§ **Provided records**:
↓

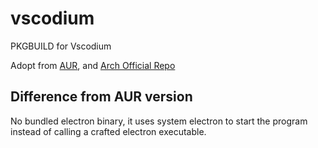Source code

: # vscodium
PKGBUILD for Vscodium

Adopt from [AUR](https://aur.archlinux.org/packages/vscodium/), and [Arch Official Repo](https://archlinux.org/packages/community/x86_64/code/)

## Difference from AUR version

No bundled electron binary, it uses system electron to start the program instead of calling a crafted electron executable.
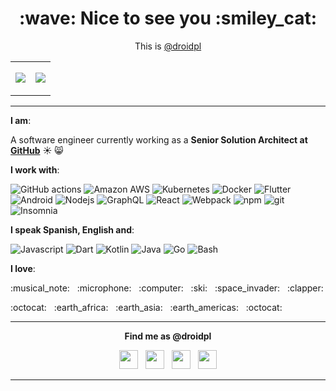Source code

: 
<p align="center"> <h1 align="center">:wave: Nice to see you :smiley_cat: </h1> <p>

<p align="center">
<table>
  <tr>
    <p align="center">This is <a href="https://droidpl.me">@droidpl</a></p>
  </tr>
  <tr>
    <td>
<p align="center"><a href="https://droidpl.me"><img src="https://github-readme-stats.vercel.app/api/top-langs?username=droidpl&show_icons=true&bg_color=0B0B0B&title_color=88DCF4&text_color=fff&icon_color=88DCF4&hide_border=true" /></a></p>
    </td>
    <td>
<p align="center"><a href="https://droidpl.me"><img src="https://github-readme-stats.vercel.app/api?username=droidpl&show_icons=true&bg_color=0B0B0B&title_color=88DCF4&text_color=fff&icon_color=88DCF4&hide_border=true" /></a></p>
    </td>
  </tr>
</table>
</p>

*******

**I am**:

A software engineer currently working as a **Senior Solution Architect at [GitHub](https://github.com/)**
:sunny: :smile_cat:

**I work with**:

<p>
  <img alt="GitHub actions" src="https://img.shields.io/badge/-Github_Actions-2088FF?style=flat-square&logo=github-actions&logoColor=white" />
  <img alt="Amazon AWS" src="https://img.shields.io/badge/-AWS-232F3E?style=flat-square&logo=amazon-aws&logoColor=white" />
  <img alt="Kubernetes" src="https://img.shields.io/badge/-Kubernetes-326CE5?style=flat-square&logo=kubernetes&logoColor=white" />
  <img alt="Docker" src="https://img.shields.io/badge/-Docker-2496ED?style=flat-square&logo=docker&logoColor=white" />
  <img alt="Flutter" src="https://img.shields.io/badge/-Flutter-02569B?style=flat-square&logo=flutter&logoColor=white" />
  <img alt="Android" src="https://img.shields.io/badge/-Android-3DDC84?style=flat-square&logo=android&logoColor=white" />
  <img alt="Nodejs" src="https://img.shields.io/badge/-Nodejs-43853d?style=flat-square&logo=Node.js&logoColor=white" />
  <img alt="GraphQL" src="https://img.shields.io/badge/-GraphQL-E10098?style=flat-square&logo=graphql&logoColor=white" />
  <img alt="React" src="https://img.shields.io/badge/-React-61DAFB?style=flat-square&logo=react&logoColor=white" />
  <img alt="Webpack" src="https://img.shields.io/badge/-Webpack-8DD6F9?style=flat-square&logo=webpack&logoColor=white" /> 
  <img alt="npm" src="https://img.shields.io/badge/-NPM-CB3837?style=flat-square&logo=npm&logoColor=white" />
  <img alt="git" src="https://img.shields.io/badge/-Git-F05032?style=flat-square&logo=git&logoColor=white" />
  <img alt="Insomnia" src="https://img.shields.io/badge/-Insomnia-5849BE?style=flat-square&logo=insomnia&logoColor=white" />
</p>

**I speak Spanish, English and**:
<p>
    <img alt="Javascript" src="https://img.shields.io/badge/-Javascript-F7DF1E?style=flat-square&logo=javascript&logoColor=white" />
    <img alt="Dart" src="https://img.shields.io/badge/-Dart-0175C2?style=flat-square&logo=dart&logoColor=white" />
    <img alt="Kotlin" src="https://img.shields.io/badge/-Kotlin-0095D5?style=flat-square&logo=kotlin&logoColor=white" />
    <img alt="Java" src="https://img.shields.io/badge/-Java-007396?style=flat-square&logo=java&logoColor=white" />
    <img alt="Go" src="https://img.shields.io/badge/-Go-00ADD8?style=flat-square&logo=go&logoColor=white" />
    <img alt="Bash" src="https://img.shields.io/badge/-Bash-000000?style=flat-square&logo=gnu-bash&logoColor=white" />
</p>


**I love**:
<p> :musical_note: &nbsp; :microphone: &nbsp; :computer: &nbsp; :ski: &nbsp; :space_invader: &nbsp; :clapper:</p>
<p>:octocat: &nbsp; :earth_africa: &nbsp; :earth_asia: &nbsp; :earth_americas: &nbsp; :octocat: </p>


*******

<p align="center">
  <b>Find me as @droidpl</b>
  <p align="center">
    <a href="https://linkedin.com/in/javierdepedrolopez"><img src="https://svgshare.com/i/SiT.svg" height=30 /></a>
    &nbsp;
    <a href="https://stackoverflow.com/users/1560067/droidpl"><img src="https://svgshare.com/i/ShT.svg" height=30 /></a>
    &nbsp;
    <a href="https://instagram.com/droidpl"><img src="https://svgshare.com/i/ShE.svg" height=30 /></a>
    &nbsp;
    <a href="https://twitter.com/droidpl"><img src="https://svgshare.com/i/SiG.svg" height=30 /></a>
  </p>
</p>

*******
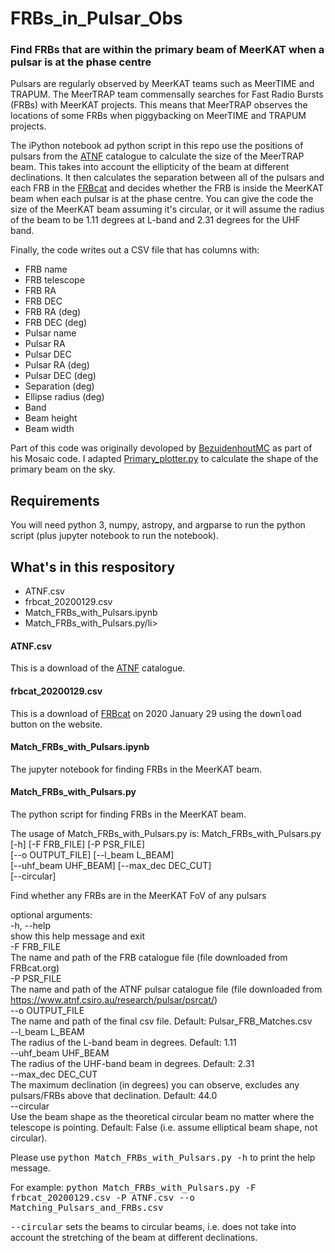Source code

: # FRBs_in_Pulsar_Obs

### Find FRBs that are within the primary beam of MeerKAT when a pulsar is at the phase centre

Pulsars are regularly observed by MeerKAT teams such as MeerTIME and TRAPUM. The MeerTRAP team
commensally searches for Fast Radio Bursts (FRBs) with MeerKAT projects. This means that MeerTRAP
observes the locations of some FRBs when piggybacking on MeerTIME and TRAPUM projects.

The iPython notebook ad python script in this repo use the positions of pulsars from the
<a href="https://www.atnf.csiro.au/research/pulsar/psrcat/">ATNF</a> catalogue to calculate the
size of the MeerTRAP beam. This takes into account the ellipticity of the beam at different
declinations. It then calculates the separation between all of the pulsars and each FRB in the
<a href="http://frbcat.org/">FRBcat</a> and decides whether the FRB is inside the MeerKAT beam when
each pulsar is at the phase centre. You can give the code the size of the MeerKAT beam assuming it's
circular, or it will assume the radius of the beam to be 1.11 degrees at L-band and 2.31 degrees for
the UHF band.

Finally, the code writes out a CSV file that has columns with:
<ul>
  <li>FRB name</li>
  <li>FRB telescope</li>
  <li>FRB RA</li>
  <li>FRB DEC</li>
  <li>FRB RA (deg)</li>
  <li>FRB DEC (deg)</li>
  <li>Pulsar name</li>
  <li>Pulsar RA</li>
  <li>Pulsar DEC</li>
  <li>Pulsar RA (deg)</li>
  <li>Pulsar DEC (deg)</li>
  <li>Separation (deg)</li>
  <li>Ellipse radius (deg)</li>
  <li>Band</li>
  <li>Beam height</li>
  <li>Beam width</li>
</ul>

Part of this code was originally devoloped by
<a href="https://github.com/BezuidenhoutMC/MosaicUtils">BezuidenhoutMC</a> as part of his Mosaic code.
I adapted <a href="https://github.com/BezuidenhoutMC/MosaicUtils/blob/master/Primary_plotter.py">Primary_plotter.py</a>
to calculate the shape of the primary beam on the sky.

## Requirements

You will need python 3, numpy, astropy, and argparse to run the python script (plus jupyter notebook to run the notebook).

## What's in this respository

<ul>
  <li>ATNF.csv</li>
  <li>frbcat_20200129.csv</li>
  <li>Match_FRBs_with_Pulsars.ipynb</li>
  <li>Match_FRBs_with_Pulsars.py/li>
</ul>

#### ATNF.csv
This is a download of the <a href="https://www.atnf.csiro.au/research/pulsar/psrcat/">ATNF</a> catalogue.

#### frbcat_20200129.csv
This is a download of <a href="http://frbcat.org/">FRBcat</a> on 2020 January 29 using the <tt>download</tt> button
on the website.

#### Match_FRBs_with_Pulsars.ipynb
The jupyter notebook for finding FRBs in the MeerKAT beam.

#### Match_FRBs_with_Pulsars.py
The python script for finding FRBs in the MeerKAT beam.

The usage of Match_FRBs_with_Pulsars.py is:
Match_FRBs_with_Pulsars.py<br> [-h] [-F FRB_FILE] [-P PSR_FILE]<br>
                                  [--o OUTPUT_FILE] [--l_beam L_BEAM]<br>
                                  [--uhf_beam UHF_BEAM] [--max_dec DEC_CUT]<br>
                                  [--circular]

Find whether any FRBs are in the MeerKAT FoV of any pulsars

optional arguments:<br>
  -h, --help<br>           show this help message and exit<br>
  -F FRB_FILE<br>          The name and path of the FRB catalogue file (file
                       downloaded from FRBcat.org)<br>
  -P PSR_FILE<br>          The name and path of the ATNF pulsar catalogue file
                       (file downloaded from
                       https://www.atnf.csiro.au/research/pulsar/psrcat/)<br>
  --o OUTPUT_FILE<br>      The name and path of the final csv file. Default:
                       Pulsar_FRB_Matches.csv<br>
  --l_beam L_BEAM<br>      The radius of the L-band beam in degrees. Default: 1.11<br>
  --uhf_beam UHF_BEAM<br>  The radius of the UHF-band beam in degrees. Default:
                       2.31<br>
  --max_dec DEC_CUT<br>    The maximum declination (in degrees) you can observe,
                       excludes any pulsars/FRBs above that declination.
                       Default: 44.0<br>
  --circular<br>           Use the beam shape as the theoretical circular beam no
                       matter where the telescope is pointing. Default: False
                       (i.e. assume elliptical beam shape, not circular).<br>
                       
Please use <tt>python Match_FRBs_with_Pulsars.py -h</tt> to print the help message.
                       
For example:
<tt>python Match_FRBs_with_Pulsars.py -F frbcat_20200129.csv -P ATNF.csv --o Matching_Pulsars_and_FRBs.csv</tt>

<tt>--circular</tt> sets the beams to circular beams, i.e. does not take into
account the stretching of the beam at different declinations.
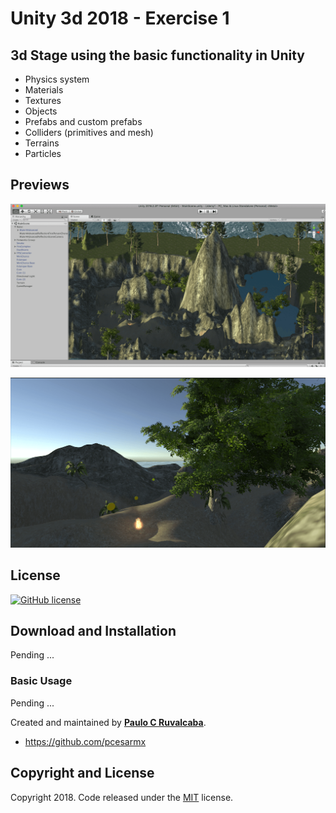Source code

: # Unity 3d 2018 - Exercise 1

## 3d Stage using the basic functionality in Unity
* Physics system
* Materials 
* Textures 
* Objects
* Prefabs and custom prefabs
* Colliders (primitives and mesh)
* Terrains
* Particles

## Previews
![Portfolio Preview1](https://raw.githubusercontent.com/pcesarmx/unity-3d/master/Previews/preview1.png)

![Portfolio Preview1](https://raw.githubusercontent.com/pcesarmx/unity-3d/master/Previews/preview2.png)


## License
[![GitHub license](https://img.shields.io/badge/license-MIT-blue.svg)](https://github.com/pcesarmx/unity-3d/blob/master/LICENSE)

## Download and Installation
Pending ...

### Basic Usage
Pending ...

Created and maintained by **[Paulo C Ruvalcaba](http://pruvalcaba.com/)**.

* https://github.com/pcesarmx

## Copyright and License

Copyright 2018. Code released under the [MIT](https://github.com/pcesarmx/unity-3d/blob/master/LICENSE) license.
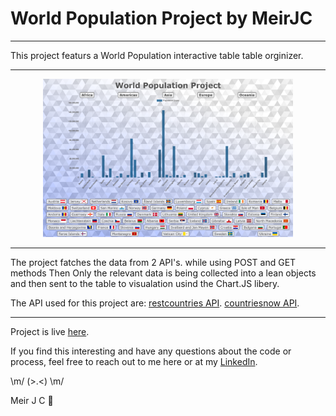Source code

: # World Population Project by MeirJC

---

This project featurs a World Population interactive table table orginizer.

---

<p align="center">
  <img src="https://github.com/MeirJC/World-Population-Chart-MeirJC/blob/main/images/Screenshot.png" width="400" title="Opening Screen" alt="Page Layot">
</p>

---

The project fatches the data from 2 API's.
while using POST and GET methods
Then Only the relevant data is being collected into a lean objects
and then sent to the table to visualation usind the Chart.JS libery.

The API used for this project are:
[restcountries API](https://restcountries.com/).
[countriesnow API](https://countriesnow.space/).

---

Project is live [here](https://world-population-project-meirjc.netlify.app/).

If you find this interesting and have any questions about the code or process, feel free to reach out to me here or at my [LinkedIn](https://linkedin.com/in/meirjcohen).

\m/ (>.<) \m/

Meir J C 🤙

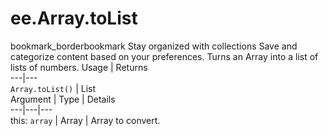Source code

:  
#  ee.Array.toList
bookmark_borderbookmark Stay organized with collections  Save and categorize content based on your preferences. 
Turns an Array into a list of lists of numbers.
Usage | Returns  
---|---  
`Array.toList()` | List  
Argument | Type | Details  
---|---|---  
this: `array` | Array | Array to convert.  
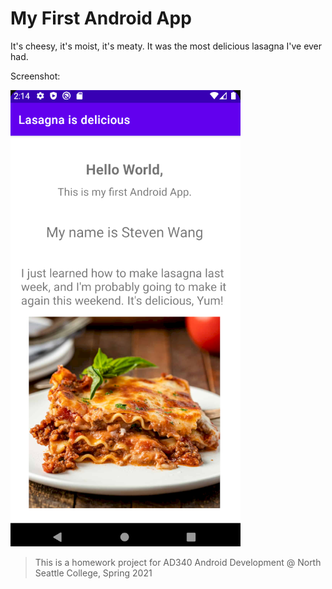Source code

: # My First Android App

It's cheesy, it's moist, it's meaty. It was the most delicious lasagna I've ever had.  

Screenshot:  

![Screen shot of the app](firstApp.png)

> This is a homework project for AD340 Android Development @ North Seattle College, Spring 2021
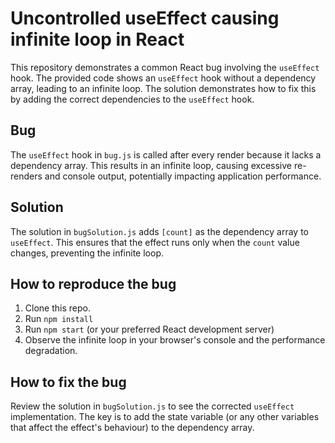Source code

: # Uncontrolled useEffect causing infinite loop in React

This repository demonstrates a common React bug involving the `useEffect` hook.  The provided code shows an `useEffect` hook without a dependency array, leading to an infinite loop.  The solution demonstrates how to fix this by adding the correct dependencies to the `useEffect` hook.

## Bug
The `useEffect` hook in `bug.js` is called after every render because it lacks a dependency array.  This results in an infinite loop, causing excessive re-renders and console output, potentially impacting application performance.

## Solution
The solution in `bugSolution.js` adds `[count]` as the dependency array to `useEffect`. This ensures that the effect runs only when the `count` value changes, preventing the infinite loop.

## How to reproduce the bug
1. Clone this repo.
2. Run `npm install`
3. Run `npm start` (or your preferred React development server)
4. Observe the infinite loop in your browser's console and the performance degradation.

## How to fix the bug
Review the solution in `bugSolution.js` to see the corrected `useEffect` implementation.  The key is to add the state variable (or any other variables that affect the effect's behaviour) to the dependency array.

↑

§ **Work order**:
Beginning at the line that contains "## How to fix the bug", transcribe every line through the end of the material exactly, leaving out all earlier lines.

§ **Output for this exercise**:
## How to fix the bug
Review the solution in `bugSolution.js` to see the corrected `useEffect` implementation.  The key is to add the state variable (or any other variables that affect the effect's behaviour) to the dependency array.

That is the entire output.